Task statement ::
Among the entries below, find the lines with the word "centering" and copy them.
[Stored data Boundary: Start]
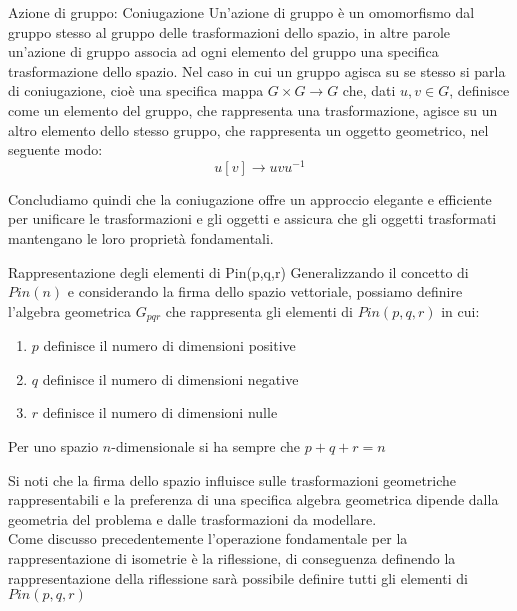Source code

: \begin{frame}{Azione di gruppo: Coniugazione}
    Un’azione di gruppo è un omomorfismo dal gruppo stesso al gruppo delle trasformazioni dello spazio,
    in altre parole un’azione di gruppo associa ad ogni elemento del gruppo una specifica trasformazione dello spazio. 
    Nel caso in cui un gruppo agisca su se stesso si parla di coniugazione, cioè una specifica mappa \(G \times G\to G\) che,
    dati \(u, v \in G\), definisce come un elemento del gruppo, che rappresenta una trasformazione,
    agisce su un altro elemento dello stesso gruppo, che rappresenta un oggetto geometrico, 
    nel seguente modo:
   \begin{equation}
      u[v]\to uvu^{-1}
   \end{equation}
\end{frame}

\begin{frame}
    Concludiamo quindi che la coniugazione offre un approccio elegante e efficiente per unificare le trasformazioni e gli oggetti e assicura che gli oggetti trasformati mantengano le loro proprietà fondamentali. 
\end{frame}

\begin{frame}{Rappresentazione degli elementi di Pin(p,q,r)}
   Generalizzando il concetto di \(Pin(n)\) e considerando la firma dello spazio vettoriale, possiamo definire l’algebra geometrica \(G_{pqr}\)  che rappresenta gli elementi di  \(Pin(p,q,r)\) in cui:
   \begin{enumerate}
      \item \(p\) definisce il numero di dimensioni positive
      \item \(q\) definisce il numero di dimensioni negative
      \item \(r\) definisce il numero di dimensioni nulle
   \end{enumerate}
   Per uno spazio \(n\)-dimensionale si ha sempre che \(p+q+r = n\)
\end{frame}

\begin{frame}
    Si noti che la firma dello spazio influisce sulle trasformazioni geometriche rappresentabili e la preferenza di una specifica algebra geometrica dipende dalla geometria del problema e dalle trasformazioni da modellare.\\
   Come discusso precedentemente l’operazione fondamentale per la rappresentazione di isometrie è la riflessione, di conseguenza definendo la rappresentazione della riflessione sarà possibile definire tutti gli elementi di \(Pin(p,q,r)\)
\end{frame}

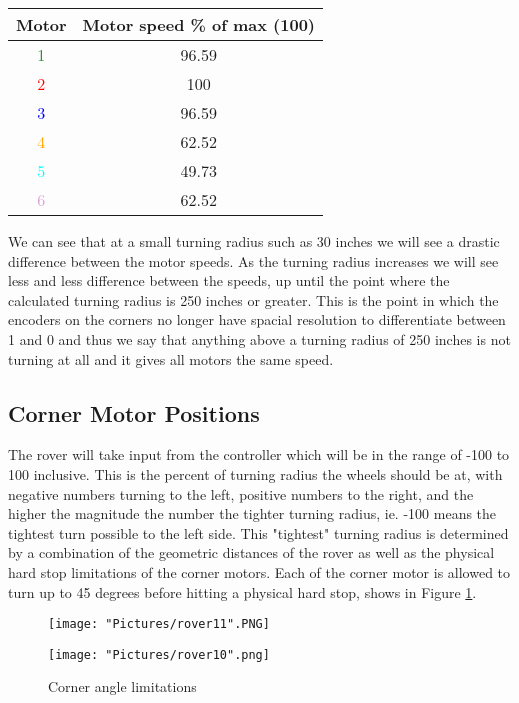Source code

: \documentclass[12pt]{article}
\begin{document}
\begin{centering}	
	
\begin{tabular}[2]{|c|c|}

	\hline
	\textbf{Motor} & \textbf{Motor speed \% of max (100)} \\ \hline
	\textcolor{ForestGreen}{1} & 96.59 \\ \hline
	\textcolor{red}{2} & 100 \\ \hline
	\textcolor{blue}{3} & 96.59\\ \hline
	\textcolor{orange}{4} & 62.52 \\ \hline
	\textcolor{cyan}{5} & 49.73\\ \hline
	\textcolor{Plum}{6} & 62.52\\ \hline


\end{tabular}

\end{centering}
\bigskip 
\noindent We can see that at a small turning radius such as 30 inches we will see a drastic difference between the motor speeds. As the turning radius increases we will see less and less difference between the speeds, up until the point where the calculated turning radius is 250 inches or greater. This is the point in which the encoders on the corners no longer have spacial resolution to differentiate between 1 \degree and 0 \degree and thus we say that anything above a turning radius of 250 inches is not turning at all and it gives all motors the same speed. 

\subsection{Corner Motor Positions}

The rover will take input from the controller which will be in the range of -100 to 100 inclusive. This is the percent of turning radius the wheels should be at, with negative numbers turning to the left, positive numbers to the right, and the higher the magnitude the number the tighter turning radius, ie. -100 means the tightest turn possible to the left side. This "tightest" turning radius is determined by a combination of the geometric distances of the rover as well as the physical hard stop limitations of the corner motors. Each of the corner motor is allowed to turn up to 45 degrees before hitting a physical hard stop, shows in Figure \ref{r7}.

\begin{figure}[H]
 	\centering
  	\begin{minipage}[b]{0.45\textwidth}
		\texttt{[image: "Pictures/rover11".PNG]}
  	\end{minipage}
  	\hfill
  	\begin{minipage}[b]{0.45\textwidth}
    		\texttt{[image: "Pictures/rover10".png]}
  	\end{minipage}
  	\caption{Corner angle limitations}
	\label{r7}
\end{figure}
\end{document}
[Stored data Boundary: End]
Written solution ::
\begin{centering}	
\end{centering}
 	\centering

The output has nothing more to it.